Define $$f(i,j,k)=\begin{cases} 1 & \text{if } i=j=k=0 \\ \tfrac{1}{2}\big( R(i,j,k)+B(i,j,k)+W(i,j,k) \big) & \text{otherwise,} \end{cases}$$ so the number we seek is $f(5,5,3).$

We find the relationships: \begin{align*} R(i,j,k) &= \begin{cases} B(i,j-1,k)+W(i,j,k-1) & \text{if } j \geq 1 \text{ and } k \geq 1 \\ W(i,0,k-1) & \text{if } j=0 \text{ and } k \geq 1 \\ B(i,j-1,0) & \text{if } j \geq 1 \text{ and } k=0 \\ 0 & \text{if } j=0 \text{ and } k=0 \text{ and } i \geq 1 \\ 1 & \text{if } j=0 \text{ and } k=0 \text{ and } i=0 \\ \end{cases} \\ B(i,j,k) &= \begin{cases} R(i-1,j,k)+W(i,j,k-1) & \text{if } i \geq 1 \text{ and } k \geq 1 \\ R(i-1,j,0) & \text{if } i \geq 1 \text{ and } k=0 \\ W(0,j,k-1) & \text{if } i=0 \text{ and } k \geq 1 \\ 0 & \text{if } i=0 \text{ and } k=0 \text{ and } j \geq 1 \\ 1 & \text{if } i=0 \text{ and } k=0 \text{ and } j=0 \\ \end{cases} \\ W(i,j,k) &= \begin{cases} R(i-1,j,k)+B(i,j-1,k) & \text{if } i \geq 1 \text{ and } j \geq 1 \\ R(i-1,0,k) & \text{if } i \geq 1 \text{ and } j =0 \\ B(0,j-1,k) & \text{if } i=0 \text{ and } j \geq 1 \\ 0 & \text{if } i=0 \text{ and } j=0 \text{ and } k \geq 1 \\ 1 & \text{if } i=0 \text{ and } j=0 \text{ and } k=0. \\ \end{cases} \end{align*} This allows us to compute the answer to (a) as $f(5,5,3)=1026$.

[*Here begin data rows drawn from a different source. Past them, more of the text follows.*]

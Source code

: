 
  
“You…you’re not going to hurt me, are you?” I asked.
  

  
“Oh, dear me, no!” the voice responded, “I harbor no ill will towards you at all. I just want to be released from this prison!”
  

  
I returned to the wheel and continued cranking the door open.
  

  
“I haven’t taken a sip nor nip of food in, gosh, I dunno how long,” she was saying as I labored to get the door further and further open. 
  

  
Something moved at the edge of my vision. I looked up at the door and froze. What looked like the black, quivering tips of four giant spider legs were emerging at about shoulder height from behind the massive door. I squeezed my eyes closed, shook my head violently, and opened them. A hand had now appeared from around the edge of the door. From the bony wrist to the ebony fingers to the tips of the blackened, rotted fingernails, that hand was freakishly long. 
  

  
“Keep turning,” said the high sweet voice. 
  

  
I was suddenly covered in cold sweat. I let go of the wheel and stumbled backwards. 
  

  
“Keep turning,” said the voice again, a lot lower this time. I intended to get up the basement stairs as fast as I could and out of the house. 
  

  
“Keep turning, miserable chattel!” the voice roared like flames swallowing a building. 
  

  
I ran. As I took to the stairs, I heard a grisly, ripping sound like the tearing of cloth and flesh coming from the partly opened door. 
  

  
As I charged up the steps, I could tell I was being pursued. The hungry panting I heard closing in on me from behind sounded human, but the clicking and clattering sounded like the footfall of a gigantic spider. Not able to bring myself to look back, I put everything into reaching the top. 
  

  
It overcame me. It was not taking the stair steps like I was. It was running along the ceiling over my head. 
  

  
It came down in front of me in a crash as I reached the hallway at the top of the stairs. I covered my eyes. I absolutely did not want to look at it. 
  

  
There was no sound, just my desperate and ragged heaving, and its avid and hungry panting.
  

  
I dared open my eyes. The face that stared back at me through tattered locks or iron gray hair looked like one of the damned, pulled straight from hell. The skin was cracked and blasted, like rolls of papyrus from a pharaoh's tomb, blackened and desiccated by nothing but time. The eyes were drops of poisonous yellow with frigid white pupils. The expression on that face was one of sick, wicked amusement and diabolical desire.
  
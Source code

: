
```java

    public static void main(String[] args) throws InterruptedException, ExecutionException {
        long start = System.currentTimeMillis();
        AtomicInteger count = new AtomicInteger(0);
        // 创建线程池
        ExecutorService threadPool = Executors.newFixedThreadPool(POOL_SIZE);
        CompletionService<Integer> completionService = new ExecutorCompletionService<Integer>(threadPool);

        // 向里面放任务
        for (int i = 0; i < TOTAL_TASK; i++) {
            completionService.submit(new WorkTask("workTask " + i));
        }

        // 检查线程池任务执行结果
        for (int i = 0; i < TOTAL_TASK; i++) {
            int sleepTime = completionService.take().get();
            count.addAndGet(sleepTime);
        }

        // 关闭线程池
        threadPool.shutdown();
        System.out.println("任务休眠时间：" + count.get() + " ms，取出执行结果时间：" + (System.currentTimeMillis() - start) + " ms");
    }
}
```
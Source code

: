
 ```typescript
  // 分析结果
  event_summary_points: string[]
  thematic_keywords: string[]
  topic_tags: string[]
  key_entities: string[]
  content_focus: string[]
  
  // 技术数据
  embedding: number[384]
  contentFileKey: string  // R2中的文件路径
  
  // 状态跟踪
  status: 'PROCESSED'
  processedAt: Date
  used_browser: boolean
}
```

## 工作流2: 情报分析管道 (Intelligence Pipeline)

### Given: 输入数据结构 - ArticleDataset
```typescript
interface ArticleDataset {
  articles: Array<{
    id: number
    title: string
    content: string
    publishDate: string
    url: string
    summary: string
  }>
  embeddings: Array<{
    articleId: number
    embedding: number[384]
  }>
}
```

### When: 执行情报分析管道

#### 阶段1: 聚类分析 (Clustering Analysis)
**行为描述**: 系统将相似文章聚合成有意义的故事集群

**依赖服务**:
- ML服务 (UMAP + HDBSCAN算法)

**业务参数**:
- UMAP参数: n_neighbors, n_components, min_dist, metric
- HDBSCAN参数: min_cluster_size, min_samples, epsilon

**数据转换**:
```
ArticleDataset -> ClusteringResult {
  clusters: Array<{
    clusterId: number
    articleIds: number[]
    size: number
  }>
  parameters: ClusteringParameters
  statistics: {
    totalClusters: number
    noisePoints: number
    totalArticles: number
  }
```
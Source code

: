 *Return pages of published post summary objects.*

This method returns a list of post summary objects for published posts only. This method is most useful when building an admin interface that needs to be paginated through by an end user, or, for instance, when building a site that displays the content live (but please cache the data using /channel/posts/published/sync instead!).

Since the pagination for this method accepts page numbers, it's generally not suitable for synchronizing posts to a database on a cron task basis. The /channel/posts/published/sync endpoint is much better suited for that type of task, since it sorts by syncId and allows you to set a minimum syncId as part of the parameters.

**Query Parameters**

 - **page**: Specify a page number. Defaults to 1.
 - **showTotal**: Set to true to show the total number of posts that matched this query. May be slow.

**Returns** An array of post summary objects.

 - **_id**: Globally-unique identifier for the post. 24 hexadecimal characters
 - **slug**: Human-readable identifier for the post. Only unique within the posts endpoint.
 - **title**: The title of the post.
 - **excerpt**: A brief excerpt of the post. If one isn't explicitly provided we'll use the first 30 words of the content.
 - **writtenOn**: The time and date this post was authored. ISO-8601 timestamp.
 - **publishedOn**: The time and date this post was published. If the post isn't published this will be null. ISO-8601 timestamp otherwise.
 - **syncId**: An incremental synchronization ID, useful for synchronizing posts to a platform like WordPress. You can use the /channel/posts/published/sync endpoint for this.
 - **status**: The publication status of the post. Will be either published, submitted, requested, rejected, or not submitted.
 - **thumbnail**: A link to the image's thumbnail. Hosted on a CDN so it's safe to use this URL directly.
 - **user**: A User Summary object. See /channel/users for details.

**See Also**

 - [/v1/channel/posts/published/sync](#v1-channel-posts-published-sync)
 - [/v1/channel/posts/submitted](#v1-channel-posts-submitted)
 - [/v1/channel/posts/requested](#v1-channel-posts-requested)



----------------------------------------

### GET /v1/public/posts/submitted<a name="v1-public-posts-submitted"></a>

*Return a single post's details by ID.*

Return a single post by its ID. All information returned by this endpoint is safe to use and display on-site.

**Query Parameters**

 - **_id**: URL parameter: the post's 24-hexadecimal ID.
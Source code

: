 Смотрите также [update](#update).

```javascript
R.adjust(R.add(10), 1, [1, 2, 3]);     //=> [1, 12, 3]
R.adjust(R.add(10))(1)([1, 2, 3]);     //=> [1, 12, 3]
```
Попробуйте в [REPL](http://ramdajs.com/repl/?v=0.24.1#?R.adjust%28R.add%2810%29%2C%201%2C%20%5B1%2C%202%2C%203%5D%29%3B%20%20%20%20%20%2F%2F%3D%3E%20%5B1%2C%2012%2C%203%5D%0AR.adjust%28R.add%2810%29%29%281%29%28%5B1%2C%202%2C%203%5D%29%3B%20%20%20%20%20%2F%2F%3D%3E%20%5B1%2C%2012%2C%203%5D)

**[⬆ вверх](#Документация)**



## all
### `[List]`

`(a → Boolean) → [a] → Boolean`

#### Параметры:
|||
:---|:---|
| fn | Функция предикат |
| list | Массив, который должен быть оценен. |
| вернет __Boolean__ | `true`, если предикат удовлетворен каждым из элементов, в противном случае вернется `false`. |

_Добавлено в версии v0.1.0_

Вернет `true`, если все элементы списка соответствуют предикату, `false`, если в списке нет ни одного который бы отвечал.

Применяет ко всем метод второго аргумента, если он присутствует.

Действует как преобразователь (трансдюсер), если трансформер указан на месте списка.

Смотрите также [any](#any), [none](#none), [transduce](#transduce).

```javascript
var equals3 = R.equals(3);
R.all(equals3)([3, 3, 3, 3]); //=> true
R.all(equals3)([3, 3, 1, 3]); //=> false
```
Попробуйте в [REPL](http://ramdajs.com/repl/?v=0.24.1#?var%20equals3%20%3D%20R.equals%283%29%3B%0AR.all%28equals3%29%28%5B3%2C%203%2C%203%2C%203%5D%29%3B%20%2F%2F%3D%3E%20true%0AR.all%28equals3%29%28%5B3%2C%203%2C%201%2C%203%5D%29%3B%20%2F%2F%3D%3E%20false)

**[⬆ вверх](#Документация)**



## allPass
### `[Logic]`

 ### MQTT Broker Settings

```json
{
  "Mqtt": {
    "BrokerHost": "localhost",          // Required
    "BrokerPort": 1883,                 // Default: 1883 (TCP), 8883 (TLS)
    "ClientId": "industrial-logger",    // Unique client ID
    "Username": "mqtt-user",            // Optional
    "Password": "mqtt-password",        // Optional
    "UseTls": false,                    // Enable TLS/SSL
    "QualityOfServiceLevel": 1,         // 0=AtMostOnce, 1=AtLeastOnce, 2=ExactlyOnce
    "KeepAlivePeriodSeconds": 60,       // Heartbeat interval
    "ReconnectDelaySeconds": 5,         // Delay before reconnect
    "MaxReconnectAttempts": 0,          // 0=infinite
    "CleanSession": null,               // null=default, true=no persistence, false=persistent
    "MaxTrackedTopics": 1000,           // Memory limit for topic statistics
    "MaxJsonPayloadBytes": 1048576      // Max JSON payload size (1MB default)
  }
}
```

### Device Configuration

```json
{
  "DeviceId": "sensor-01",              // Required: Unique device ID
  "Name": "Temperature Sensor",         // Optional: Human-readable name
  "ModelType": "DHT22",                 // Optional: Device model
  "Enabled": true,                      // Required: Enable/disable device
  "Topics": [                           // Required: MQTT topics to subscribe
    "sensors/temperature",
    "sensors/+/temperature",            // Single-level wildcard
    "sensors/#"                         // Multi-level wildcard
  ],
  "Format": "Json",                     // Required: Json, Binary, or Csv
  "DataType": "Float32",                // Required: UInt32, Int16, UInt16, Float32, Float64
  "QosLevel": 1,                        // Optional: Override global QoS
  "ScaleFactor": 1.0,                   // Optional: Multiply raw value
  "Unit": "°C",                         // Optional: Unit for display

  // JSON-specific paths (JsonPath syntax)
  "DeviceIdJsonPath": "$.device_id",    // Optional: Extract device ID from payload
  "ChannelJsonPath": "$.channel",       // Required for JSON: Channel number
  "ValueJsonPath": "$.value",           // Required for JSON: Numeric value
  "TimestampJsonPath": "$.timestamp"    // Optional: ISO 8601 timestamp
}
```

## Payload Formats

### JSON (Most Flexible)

We can verify this computationally, e.g., in GAP via:

S:=PermutationsList([1,1,1,1,1,2,2,2,2,2,3,3,3]);;
T:=Filtered(S,A->ForAll([1..Size(A)-1],i->A[i]<>A[i+1]));;

when Size(T) returns 1026 (and, if we like, we can view all $1026$ permutations).

For (b), I'll assume the shelves are distinguishable. We can use the above formula, but e.g. split $i$ into $i_1,i_2,i_3$ as to how many red books go on shelves $1,2,3$, and so on. We can simplify by noting that $i_3=5-i_1-i_2$. Thus the number is

$$ \sum_{i_1=0}^5 \sum_{i_2=0}^{5-i_1} \sum_{j_1=0}^5 \sum_{j_2=0}^{5-j_1} \sum_{k_1=0}^3 \sum_{k_2=0}^{3-k_1} f(i_1,j_1,k_1) \times f(i_2,j_2,k_2) \times f(5-i_1-i_2,5-j_1-j_2,3-k_1-k_2) $$ If we run the numbers, we find $192216$ arrangements.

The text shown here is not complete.